Measuring image similarity with N-dimensional vectors

measuring image similarity visual assessment


In machine learning and pattern recognition, a 
feature is an individual measurable property or characteristic of a phenomenon being observed.

[…] a feature vector is an n-dimensional vector of numerical features that represent some object. – Wikipedia

Isn’t it amazing that you can represent something as a 500-dimensional vector?

Many people, especially if they are not actively engaged in any kind of STEM-related activity, would turn away at any notion of academia-level mathematics, and although N-dimensional vectors certainly belong in that area (for N in [4, inf]), they are also fairly simple to comprehend in terms of everyday experience. Let’s consider the subject of images as a starting point for a discussion about dimensions.

Photographs are generally considered to be 2 dimensional, which supposes that they exist on a surface – and if we were to consider the “third” dimension, that would be the thickness of a printed picture. In mathematical terms, that means that you need 2 numbers (note: same as the number of dimensions) to describe the position of any point on the surface of the image – combine that with a starting point and a unit of distance (i.e. inch/centimeter) and you have a proper coordinate system that will allow you to measure positions and distances not only on a photograph, but on any flat (2d) surface you encounter.
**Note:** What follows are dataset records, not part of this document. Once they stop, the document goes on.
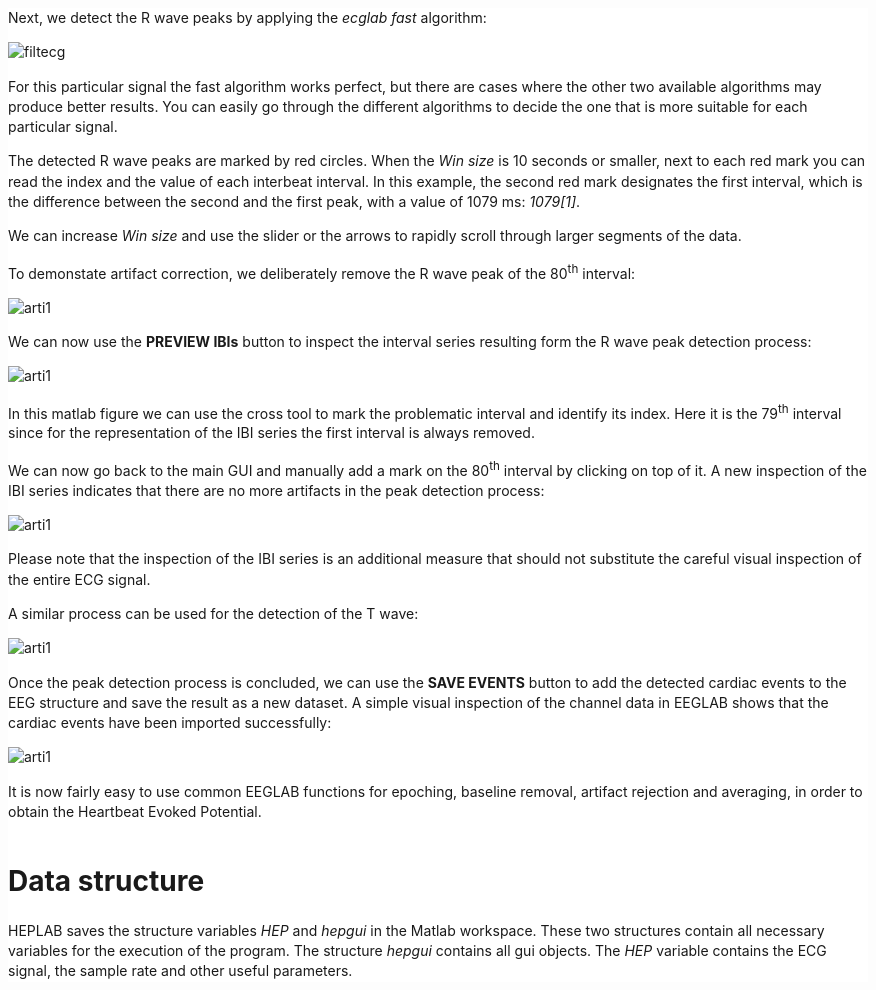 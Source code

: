 Next, we detect the R wave peaks by applying the *ecglab fast* algorithm:

![filtecg](Documentation/Figures/Rdetect.png)

For this particular signal the fast algorithm works perfect, but there are cases where the other two available algorithms may produce better results. You can easily go through the different algorithms to decide the one that is more suitable for each particular signal.

The detected R wave peaks are marked by red circles. When the *Win size* is 10 seconds or smaller, next to each red mark you can read the index and the value of each interbeat interval. In this example, the second red mark designates the first interval, which is the difference between the second and the first peak, with a value of 1079 ms: *1079[1]*.

We can increase *Win size* and use the slider or the arrows to rapidly scroll through larger segments of the data.

To demonstate artifact correction, we deliberately remove the R wave peak of the 80<sup>th</sup> interval:

![arti1](Documentation/Figures/artifact1.png)

We can now use the **PREVIEW IBIs** button to inspect the interval series resulting form the R wave peak detection process:

![arti1](Documentation/Figures/artifact2.png)

In this matlab figure we can use the cross tool to mark the problematic interval and identify its index. Here it is the 79<sup>th</sup> interval since for the representation of the IBI series the first interval is always removed.

We can now go back to the main GUI and manually add a mark on the 80<sup>th</sup> interval by clicking on top of it. A new inspection of the IBI series indicates that there are no more artifacts in the peak detection process:

![arti1](Documentation/Figures/artifact3.png)

Please note that the inspection of the IBI series is an additional measure that should not substitute the careful visual inspection of the entire ECG signal.

A similar process can be used for the detection of the T wave:

![arti1](Documentation/Figures/Tdetect.png)

Once the peak detection process is concluded, we can use the **SAVE EVENTS** button to add the detected cardiac events to the EEG structure and save the result as a new dataset. A simple visual inspection of the channel data in EEGLAB shows that the cardiac events have been imported successfully:

![arti1](Documentation/Figures/eegevents.png)

It is now fairly easy to use common EEGLAB functions for epoching, baseline removal, artifact rejection and averaging, in order to obtain the Heartbeat Evoked Potential.

# Data structure
HEPLAB saves the structure variables *HEP* and *hepgui* in the Matlab workspace. These two structures contain all necessary variables for the execution of the program. The structure *hepgui* contains all gui objects. The *HEP* variable contains the ECG signal, the sample rate and other useful parameters.
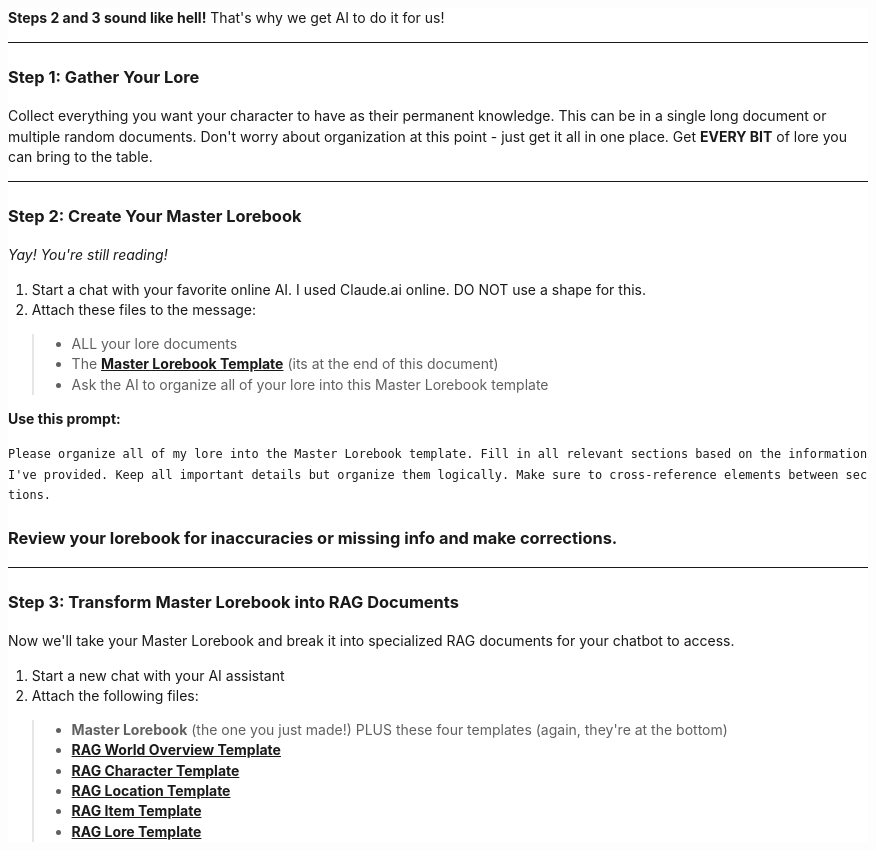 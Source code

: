**Steps 2 and 3 sound like hell!** 
That's why we get AI to do it for us!

---

### Step 1: Gather Your Lore
Collect everything you want your character to have as their permanent knowledge. This can be in a single long document or multiple random documents. Don't worry about organization at this point - just get it all in one place. Get **EVERY BIT** of lore you can bring to the table.

---

### Step 2: Create Your Master Lorebook
*Yay! You're still reading!*

1. Start a chat with your favorite online AI. I used Claude.ai online. DO NOT use a shape for this.
2. Attach these files to the message:

> - ALL your lore documents
> - The [**Master Lorebook Template**](https://github.com/hyperion-001/Chatbot-Knowledge-Guide/blob/main/chatbot_knowledge_guide.md#templates) (its at the end of this document)
> - Ask the AI to organize all of your lore into this Master Lorebook template

**Use this prompt:**
```
Please organize all of my lore into the Master Lorebook template. Fill in all relevant sections based on the information I've provided. Keep all important details but organize them logically. Make sure to cross-reference elements between sections.
```

### Review your lorebook for inaccuracies or missing info and make corrections.

---

### Step 3: Transform Master Lorebook into RAG Documents

Now we'll take your Master Lorebook and break it into specialized RAG documents for your chatbot to access.
1. Start a new chat with your AI assistant
2. Attach the following files:
> - **Master Lorebook** (the one you just made!)
PLUS these four templates (again, they're at the bottom)
> - [**RAG World Overview Template**](https://github.com/hyperion-001/Chatbot-Knowledge-Guide/blob/main/chatbot_knowledge_guide.md#rag-world-overview-template)
> - [**RAG Character Template**](https://github.com/hyperion-001/Chatbot-Knowledge-Guide/blob/main/chatbot_knowledge_guide.md#rag-character-template)
> - [**RAG Location Template**](https://github.com/hyperion-001/Chatbot-Knowledge-Guide/blob/main/chatbot_knowledge_guide.md#rag-location-template)
> - [**RAG Item Template**](https://github.com/hyperion-001/Chatbot-Knowledge-Guide/blob/main/chatbot_knowledge_guide.md#rag-item-template)
> - [**RAG Lore Template**](https://github.com/hyperion-001/Chatbot-Knowledge-Guide/blob/main/chatbot_knowledge_guide.md#rag-lore-template)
measuring image similarity-two-dimensional coordinate system

Two-dimensional coordinate system 

In that context, we say that a pair of numbers (i.e. [-3, 1] in the figure), is a two-dimensional vector that we use to describe the location of a point. If we consider symbols X and Y to represent any number each, the symbolic vector (X, Y) contains all of the spatial information about any kind of surface. You can map a planet with that knowledge. 

Going from 2 to 3 dimensions is just a formality – simply add a third number, Z, changing the symbolic vector into (X, Y, Z). Now you have a tool that can be used to describe any location in a 3-dimensional space. If you want to go further, we recommend the physics way – add a fourth number, T, and now there is a 4-dimensional entity, (X, Y, Z, T) that is basically equivalent to what physicists call a space-time continuum.
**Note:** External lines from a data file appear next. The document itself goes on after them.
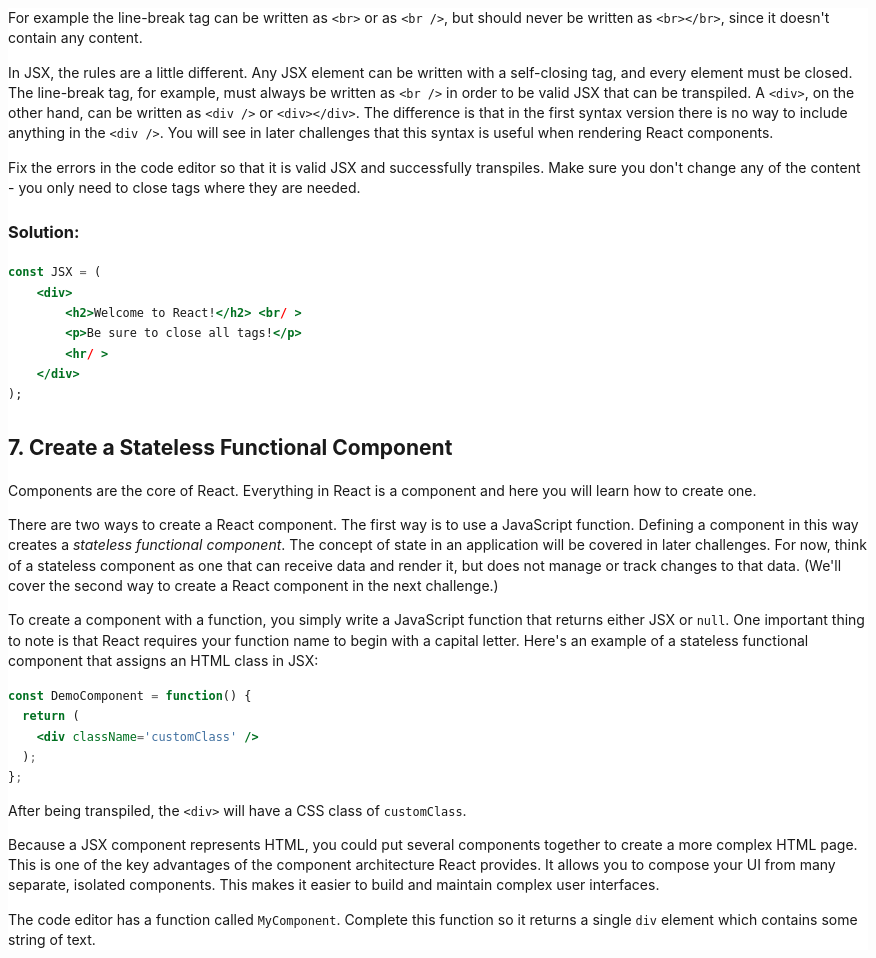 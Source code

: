 For example the line-break tag can be written as `<br>` or as `<br />`, but should never be written as `<br></br>`, since it doesn't contain any content.

In JSX, the rules are a little different. Any JSX element can be written with a self-closing tag, and every element must be closed. The line-break tag, for example, must always be written as `<br />` in order to be valid JSX that can be transpiled. A `<div>`, on the other hand, can be written as `<div />` or `<div></div>`. The difference is that in the first syntax version there is no way to include anything in the `<div />`. You will see in later challenges that this syntax is useful when rendering React components.

Fix the errors in the code editor so that it is valid JSX and successfully transpiles. Make sure you don't change any of the content - you only need to close tags where they are needed.

### Solution:
```jsx
const JSX = (
	<div>
		<h2>Welcome to React!</h2> <br/ >
		<p>Be sure to close all tags!</p>
		<hr/ >
	</div>
);
```

## 7. Create a Stateless Functional Component
Components are the core of React. Everything in React is a component and here you will learn how to create one.

There are two ways to create a React component. The first way is to use a JavaScript function. Defining a component in this way creates a _stateless functional component_. The concept of state in an application will be covered in later challenges. For now, think of a stateless component as one that can receive data and render it, but does not manage or track changes to that data. (We'll cover the second way to create a React component in the next challenge.)

To create a component with a function, you simply write a JavaScript function that returns either JSX or `null`. One important thing to note is that React requires your function name to begin with a capital letter. Here's an example of a stateless functional component that assigns an HTML class in JSX:

```jsx
const DemoComponent = function() {
  return (
    <div className='customClass' />
  );
};
```

After being transpiled, the `<div>` will have a CSS class of `customClass`.

Because a JSX component represents HTML, you could put several components together to create a more complex HTML page. This is one of the key advantages of the component architecture React provides. It allows you to compose your UI from many separate, isolated components. This makes it easier to build and maintain complex user interfaces.

The code editor has a function called `MyComponent`. Complete this function so it returns a single `div` element which contains some string of text.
Notice that we are increasing both the number of dimensions and number symbols by 1 – this is not a coincidence. For our purposes we can define the number of dimensions of any space/object as the number of coordinates required to represent position.
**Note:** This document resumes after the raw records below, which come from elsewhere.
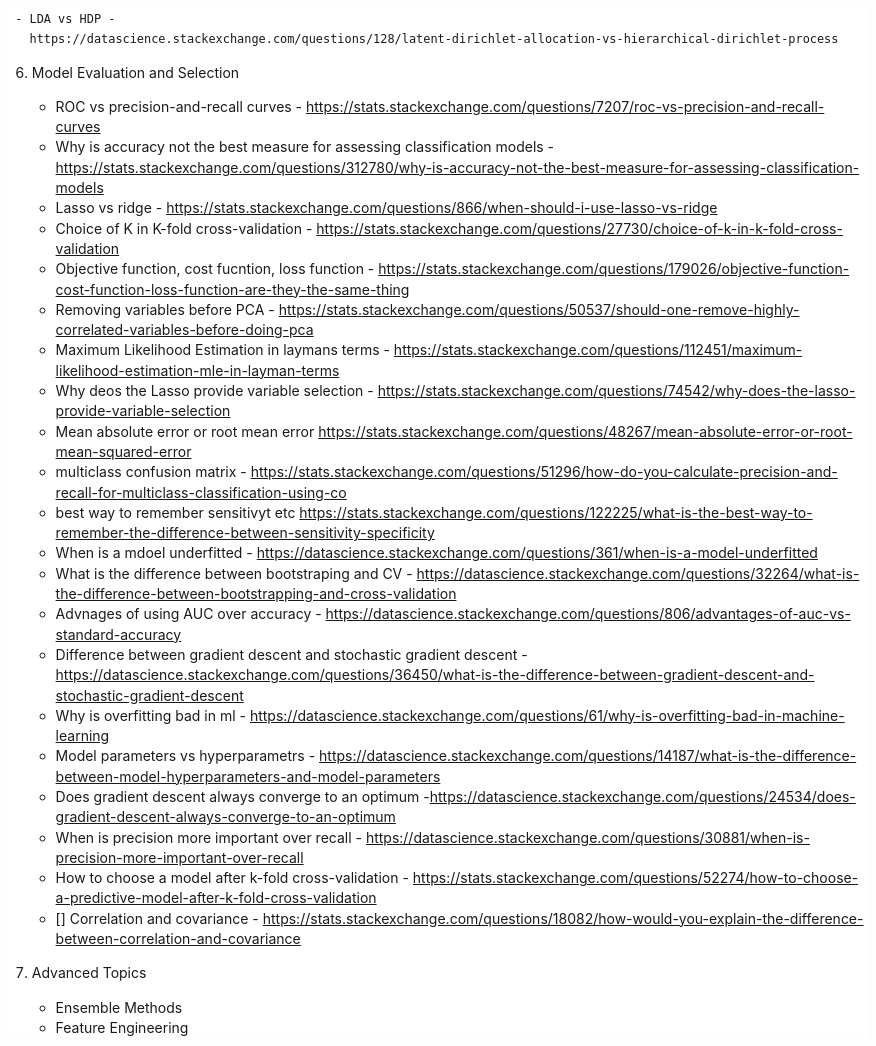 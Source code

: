      - LDA vs HDP -
       https://datascience.stackexchange.com/questions/128/latent-dirichlet-allocation-vs-hierarchical-dirichlet-process

6. Model Evaluation and Selection

   - ROC vs precision-and-recall curves -
     https://stats.stackexchange.com/questions/7207/roc-vs-precision-and-recall-curves
   - Why is accuracy not the best measure for assessing classification models -
     https://stats.stackexchange.com/questions/312780/why-is-accuracy-not-the-best-measure-for-assessing-classification-models
   - Lasso vs ridge - https://stats.stackexchange.com/questions/866/when-should-i-use-lasso-vs-ridge
   - Choice of K in K-fold cross-validation -
     https://stats.stackexchange.com/questions/27730/choice-of-k-in-k-fold-cross-validation
   - Objective function, cost fucntion, loss function -
     https://stats.stackexchange.com/questions/179026/objective-function-cost-function-loss-function-are-they-the-same-thing
   - Removing variables before PCA -
     https://stats.stackexchange.com/questions/50537/should-one-remove-highly-correlated-variables-before-doing-pca
   - Maximum Likelihood Estimation in laymans terms -
     https://stats.stackexchange.com/questions/112451/maximum-likelihood-estimation-mle-in-layman-terms
   - Why deos the Lasso provide variable selection -
     https://stats.stackexchange.com/questions/74542/why-does-the-lasso-provide-variable-selection
   - Mean absolute error or root mean error
     https://stats.stackexchange.com/questions/48267/mean-absolute-error-or-root-mean-squared-error
   - multiclass confusion matrix -
     https://stats.stackexchange.com/questions/51296/how-do-you-calculate-precision-and-recall-for-multiclass-classification-using-co
   - best way to remember sensitivyt etc
     https://stats.stackexchange.com/questions/122225/what-is-the-best-way-to-remember-the-difference-between-sensitivity-specificity
   - When is a mdoel underfitted -
     https://datascience.stackexchange.com/questions/361/when-is-a-model-underfitted
   - What is the difference between bootstraping and CV -
     https://datascience.stackexchange.com/questions/32264/what-is-the-difference-between-bootstrapping-and-cross-validation
   - Advnages of using AUC over accuracy -
     https://datascience.stackexchange.com/questions/806/advantages-of-auc-vs-standard-accuracy
   - Difference between gradient descent and stochastic gradient descent -
     https://datascience.stackexchange.com/questions/36450/what-is-the-difference-between-gradient-descent-and-stochastic-gradient-descent
   - Why is overfitting bad in ml -
     https://datascience.stackexchange.com/questions/61/why-is-overfitting-bad-in-machine-learning
   - Model parameters vs hyperparametrs -
     https://datascience.stackexchange.com/questions/14187/what-is-the-difference-between-model-hyperparameters-and-model-parameters
   - Does gradient descent always converge to an
     optimum -https://datascience.stackexchange.com/questions/24534/does-gradient-descent-always-converge-to-an-optimum
   - When is precision more important over recall -
     https://datascience.stackexchange.com/questions/30881/when-is-precision-more-important-over-recall
   - How to choose a model after k-fold cross-validation -
     https://stats.stackexchange.com/questions/52274/how-to-choose-a-predictive-model-after-k-fold-cross-validation
   - [] Correlation and covariance -
     https://stats.stackexchange.com/questions/18082/how-would-you-explain-the-difference-between-correlation-and-covariance

7. Advanced Topics
   - Ensemble Methods
   - Feature Engineering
At this point, you have to diverge from the spatial reality of everyday experience and increase dimensionality by adding symbols/numbers to the vector. For example, to make it 10-dimensional, you could use something like: (X, Y, Z, T, A, B, C, D, E, F). Going after notation simplicity it can be written as (X1, X2, X3, …, X10) or [Xn] for n in [1, 10]. Now we can say that we have a vector describing a space of 10 dimensions – that’s basically all you need to do string theory.

With images we want to know something more than just positions of points on the surface – we want to understand the content contained in the image. The way that computers can handle visual information is by introducing pixels – dividing the picture into a multitude of elements (hence the name ‘pix-els’) each with its color information described by a set of numbers. The most popular set is of course R, G, B. Like we’ve discussed in the previous paragraph, these three symbols represent three dimensions of what we call a “color space”).

So it turns out that pictures are 2-dimensional in terms of physical (geometric) space, but have much higher dimensionality in terms of information content. In fact, we need 5 numbers to fully describe just one pixel: 2 for position and 3 for color.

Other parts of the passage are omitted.